------ DATA FOR REVIEW
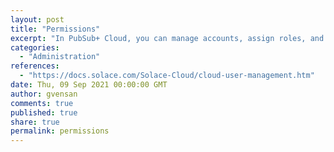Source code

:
 ```yaml
---
layout: post
title: "Permissions"
excerpt: "In PubSub+ Cloud, you can manage accounts, assign roles, and set permissions to allow or deny access to different sets of event broker services."
categories:
  - "Administration"
references:
  - "https://docs.solace.com/Solace-Cloud/cloud-user-management.htm"
date: Thu, 09 Sep 2021 00:00:00 GMT
author: gvensan
comments: true
published: true
share: true
permalink: permissions
---
```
------------
[ASSIGNED TASK]: Transcribe the records above exactly, omitting every picture they contain.

[TASK OUTPUT]:
Source code

:
 ```yaml
---
layout: post
title: "Permissions"
excerpt: "In PubSub+ Cloud, you can manage accounts, assign roles, and set permissions to allow or deny access to different sets of event broker services."
categories:
  - "Administration"
references:
  - "https://docs.solace.com/Solace-Cloud/cloud-user-management.htm"
date: Thu, 09 Sep 2021 00:00:00 GMT
author: gvensan
comments: true
published: true
share: true
permalink: permissions
---
```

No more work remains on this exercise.